Sé que un día se ha estropeado cuando, antes de que empiece la faena, no tengo tiempo de tomar un café y tontear un poco. Desayunar sin prisa, leer una nota ligera del periódico, observar a un paseador de perros, pensar fugazmente en un viejo amor. Ese paréntesis previo al trabajo es la última línea de defensa entre el espíritu libre y el triste destino de convertirse en un engranaje más de una máquina fría. Conviene protegerlo como se protege una playa al amanecer, atrincherado frente al desembarco de la urgencia, para que no arrase con lo más valioso de uno mismo.

Hay seres poseídos por ánimos totalizadores que han logrado convencernos de la necesidad de la prisa. No ya llegar a tiempo, sino llegar antes, hacer acto de presencia, simular que la puntualidad es la forma más alta de la responsabilidad. Son los que clavan la bandera en la luna: lunáticos del ansia, sometidos a un espacio donde ya no son ellos, sino el sometimiento mismo, el hilo carcomido del proceso. Embusteros que, al final del día, cambian muy poco el mundo.

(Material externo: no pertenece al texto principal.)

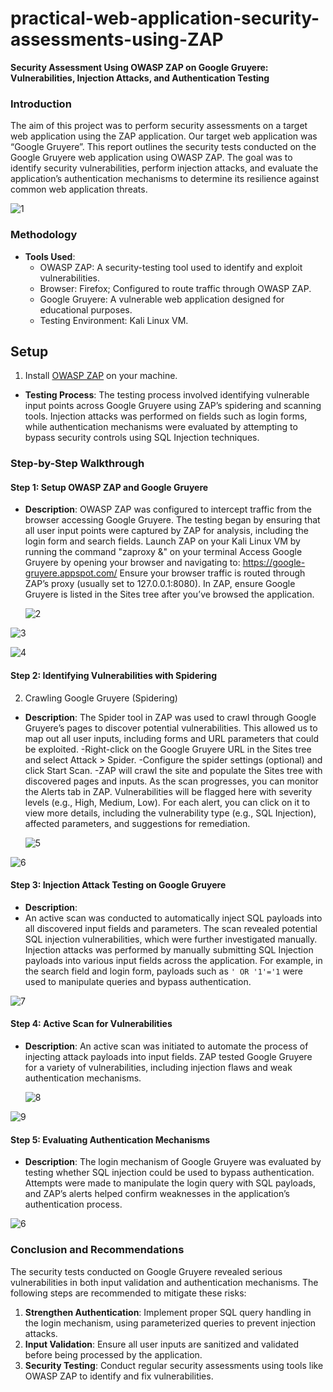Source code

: # practical-web-application-security-assessments-using-ZAP
 
**Security Assessment Using OWASP ZAP on Google Gruyere: Vulnerabilities, Injection Attacks, and Authentication Testing**

### **Introduction**
The aim of this project was to perform security assessments on a target web application using the ZAP application. Our target web application was “Google Gruyere”.
This report outlines the security tests conducted on the Google Gruyere web application using OWASP ZAP. 
The goal was to identify security vulnerabilities, perform injection attacks, and evaluate the application’s authentication mechanisms to determine its resilience against common web application threats.
 
![1](https://github.com/user-attachments/assets/3083f46a-0e66-4105-9f6e-544e1a5bf667)

### **Methodology**

- **Tools Used**: 
  - OWASP ZAP: A security-testing tool used to identify and exploit vulnerabilities.
  - Browser: Firefox; Configured to route traffic through OWASP ZAP.
  - Google Gruyere: A vulnerable web application designed for educational purposes.
  - Testing Environment: Kali Linux VM.

## Setup

1. Install [OWASP ZAP](https://www.zaproxy.org/download/) on your machine.


- **Testing Process**: 
  The testing process involved identifying vulnerable input points across Google Gruyere using ZAP’s spidering and scanning tools. Injection attacks was performed on fields such as login forms, while authentication mechanisms were evaluated by attempting to bypass security controls using SQL Injection techniques.

### **Step-by-Step Walkthrough**

#### **Step 1: Setup OWASP ZAP and Google Gruyere**
- **Description**: 
  OWASP ZAP was configured to intercept traffic from the browser accessing Google Gruyere. The testing began by ensuring that all user input points were captured by ZAP for analysis, including the login form and search fields.
  Launch ZAP on your Kali Linux VM by running the command "zaproxy &" on your terminal
Access Google Gruyere by opening your browser and navigating to:
https://google-gruyere.appspot.com/
Ensure your browser traffic is routed through ZAP’s proxy (usually set to 127.0.0.1:8080).
In ZAP, ensure Google Gruyere is listed in the Sites tree after you’ve browsed the application.

   
  ![2](https://github.com/user-attachments/assets/5459de6c-bcf2-44a8-af24-9519553bdef9)

![3](https://github.com/user-attachments/assets/30f3e4b9-6ad7-461d-8d58-f34184fa170a)

![4](https://github.com/user-attachments/assets/9e036215-58b5-4baa-899e-108aa8d48268)

#### **Step 2: Identifying Vulnerabilities with Spidering**
2. Crawling Google Gruyere (Spidering)
- **Description**: 
  The Spider tool in ZAP was used to crawl through Google Gruyere’s pages to discover potential vulnerabilities. This allowed us to map out all user inputs, including forms and URL parameters that could be exploited.
  -Right-click on the Google Gruyere URL in the Sites tree and select Attack > Spider.
  -Configure the spider settings (optional) and click Start Scan.
  -ZAP will crawl the site and populate the Sites tree with discovered pages and inputs.
  As the scan progresses, you can monitor the Alerts tab in ZAP.
Vulnerabilities will be flagged here with severity levels (e.g., High, Medium, Low).
For each alert, you can click on it to view more details, including the vulnerability type (e.g., SQL Injection), affected parameters, and suggestions for remediation.

  ![5](https://github.com/user-attachments/assets/09282475-ec40-4977-bbe6-b83ce583b265)

![6](https://github.com/user-attachments/assets/56ef3e9f-4523-49a3-9cc2-b8d22a744841)

#### **Step 3: Injection Attack Testing on Google Gruyere**
- **Description**:
- An active scan was conducted to automatically inject SQL payloads into all discovered input fields and parameters. The scan revealed potential SQL injection vulnerabilities, which were further investigated manually.
  Injection attacks was performed by manually submitting SQL Injection payloads into various input fields across the application. For example, in the search field and login form, payloads such as `' OR '1'='1` were used to manipulate queries and bypass authentication.

![7](https://github.com/user-attachments/assets/3fdeca20-2762-4da2-a050-b3226f8da86c)

#### **Step 4: Active Scan for Vulnerabilities**
- **Description**: 
  An active scan was initiated to automate the process of injecting attack payloads into input fields. ZAP tested Google Gruyere for a variety of vulnerabilities, including injection flaws and weak authentication mechanisms.

  ![8](https://github.com/user-attachments/assets/ee66ba5f-4abd-423b-a9cf-95b1dfa7fffc)

![9](https://github.com/user-attachments/assets/12410624-3e6b-49ee-8b12-fe3cb9530537)


#### **Step 5: Evaluating Authentication Mechanisms**
- **Description**: 
  The login mechanism of Google Gruyere was evaluated by testing whether SQL injection could be used to bypass authentication. Attempts were made to manipulate the login query with SQL payloads, and ZAP’s alerts helped confirm weaknesses in the application’s authentication process.
  
 ![6](https://github.com/user-attachments/assets/e8a6fdef-4792-4966-afa4-e42e2b02c3d3)


### **Conclusion and Recommendations**
The security tests conducted on Google Gruyere revealed serious vulnerabilities in both input validation and authentication mechanisms. The following steps are recommended to mitigate these risks:

1. **Strengthen Authentication**: Implement proper SQL query handling in the login mechanism, using parameterized queries to prevent injection attacks.
2. **Input Validation**: Ensure all user inputs are sanitized and validated before being processed by the application.
3. **Security Testing**: Conduct regular security assessments using tools like OWASP ZAP to identify and fix vulnerabilities.
 
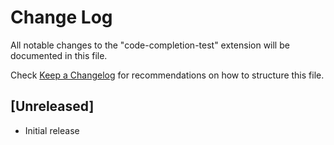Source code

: # Change Log

All notable changes to the "code-completion-test" extension will be documented in this file.

Check [Keep a Changelog](http://keepachangelog.com/) for recommendations on how to structure this file.

## [Unreleased]

- Initial release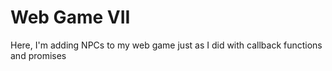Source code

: # Web Game VII

Here, I'm adding NPCs to my web game just as I did with callback functions and promises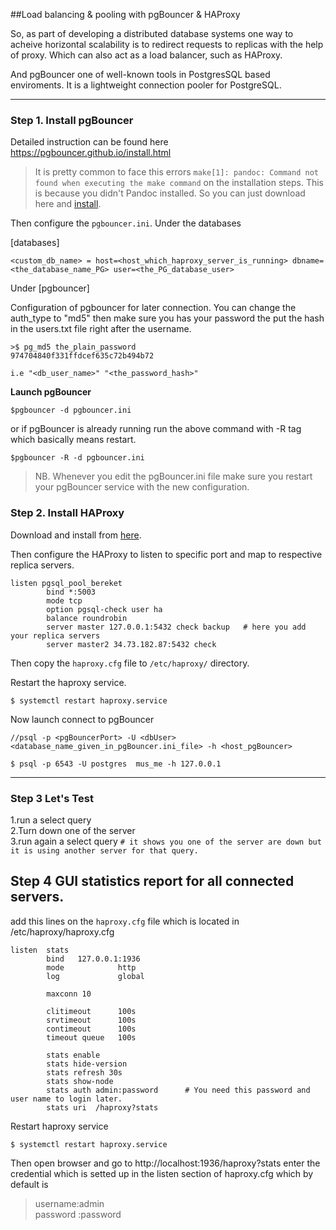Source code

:##Load balancing & pooling with pgBouncer & HAProxy 



So, as part of developing a distributed database systems one way to acheive horizontal scalability is to redirect requests to replicas with the help of proxy. Which can also act as a load balancer, such as HAProxy. 

And pgBouncer one of well-known tools in PostgresSQL based enviroments. It is a lightweight connection pooler for PostgreSQL.


----

### Step 1. Install pgBouncer

Detailed instruction can be found here https://pgbouncer.github.io/install.html 

 > It is pretty common to face this errors `make[1]: pandoc: Command not found when executing the make command` on the installation steps. This is because you didn't Pandoc installed. So you can just download here and  [install](https://github.com/jgm/pandoc/releases/tag/2.6). 

Then configure the `pgbouncer.ini`. Under the databases 

[databases]

`<custom_db_name> = host=<host_which_haproxy_server_is_running> dbname=<the_database_name_PG> user=<the_PG_database_user>`


Under [pgbouncer]

Configuration of pgbouncer for later connection. You can change the auth_type to "md5" then make sure you has your password the put the hash in the users.txt file right after the username.
        
    >$ pg_md5 the_plain_password
    974704840f331ffdcef635c72b494b72

`i.e "<db_user_name>" "<the_password_hash>"`


**Launch pgBouncer**

    $pgbouncer -d pgbouncer.ini

or if pgBouncer is already running run the above command with -R tag which basically means restart.

    $pgbouncer -R -d pgbouncer.ini 

> NB. Whenever you edit the pgBouncer.ini file make sure you restart your pgBouncer service with the new configuration. 




### Step 2. Install HAProxy 

Download and install from [here](https://haproxy.debian.net/).

Then configure the HAProxy to listen to specific port and map to respective replica servers. 

    listen pgsql_pool_bereket 
	    	bind *:5003
            mode tcp
            option pgsql-check user ha
            balance roundrobin
            server master 127.0.0.1:5432 check backup   # here you add your replica servers
            server master2 34.73.182.87:5432 check


Then copy the `haproxy.cfg` file to `/etc/haproxy/` directory.

Restart the haproxy service.

    $ systemctl restart haproxy.service

Now launch connect to pgBouncer

    //psql -p <pgBouncerPort> -U <dbUser>  <database_name_given_in_pgBouncer.ini_file> -h <host_pgBouncer>
    
    $ psql -p 6543 -U postgres  mus_me -h 127.0.0.1 



----

### Step 3 Let's Test

1.run a select query  
2.Turn down one of the server  
3.run again a select query    `# it shows you one of the server are down but it is using another server for that query.` 


## Step 4  GUI statistics report for all connected servers.

add this lines on the `haproxy.cfg` file which is located in /etc/haproxy/haproxy.cfg

    listen  stats
	    	bind   127.0.0.1:1936
            mode            http
            log             global

            maxconn 10

            clitimeout      100s
            srvtimeout      100s
            contimeout      100s
            timeout queue   100s

            stats enable
            stats hide-version
            stats refresh 30s
            stats show-node
            stats auth admin:password      # You need this password and user name to login later.
            stats uri  /haproxy?stats

Restart haproxy service 
        
    $ systemctl restart haproxy.service

Then open browser and go to http://localhost:1936/haproxy?stats enter the credential which is setted up in the listen section of haproxy.cfg which by default is 
>username:admin  
>password :password
















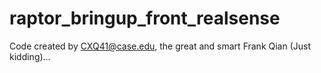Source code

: # raptor_bringup_front_realsense

Code created by CXQ41@case.edu, the great and smart Frank Qian (Just kidding)...   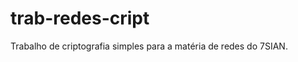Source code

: trab-redes-cript
================

Trabalho de criptografia simples para a matéria de redes do 7SIAN.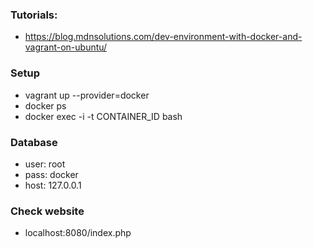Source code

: ### Tutorials:
- https://blog.mdnsolutions.com/dev-environment-with-docker-and-vagrant-on-ubuntu/

### Setup
- vagrant up --provider=docker
- docker ps
- docker exec -i -t CONTAINER_ID bash

### Database
- user: root
- pass: docker
- host: 127.0.0.1

### Check website
- localhost:8080/index.php
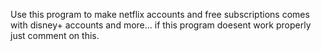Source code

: Use this program to make netflix accounts and free subscriptions
comes with disney+ accounts and more...
if this program doesent work properly just comment on this.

En cambio, quienes pelean por otro sorbo de café, por caminar una cuadra más, por detenerse en la esquina siguiente y descubrir una calle nueva, llevan una insignia que convendría reivindicar en tiempos de métricas, rendimiento y KPIs —a qué punto hemos llegado, Dios mío—. Son los verdaderos justicieros: la resistencia suave que consiste en tomarse el ritmo a la ligera y escuchar otra canción.

Cumplir, sí. Llegar a tiempo. Hacer lo tuyo. Pero sin renunciar a la parte del pastel que te pertenece: ese tiempo libre que, sin venir a cuento, cedemos a las dinámicas de la preocupación y la rutina. El gran engaño de la jornada laboral de ocho horas, que siempre acaba siendo más larga por los minutos regalados al transporte, a la anticipación, a la congoja, minutos que podrían devolverte una sonrisa que no encontrarás en ningún otro sitio.

Sobre la importancia del aquí y el ahora, del tiempo libre como una variante del oro, aprendí de mi amigo Karim, abogado poblano, un mediodía en el Bar Mascota del Centro Histórico de la Ciudad de México. Estábamos de vacaciones, aunque incluso en esos territorios se filtra la ponzoña del oficio. Entre risas y anécdotas sonó su teléfono. Alguien quería hacerle una consulta, pedirle algo. Karim escuchó con atención, sin perder el aplomo ni olvidar que estaba pasándola bien con los presentes. Entonces soltó una frase memorable que aún guardo en el anecdotario: «Si es urgente, márcame en media hora». Y siguió en la cháchara, sin agobiarse.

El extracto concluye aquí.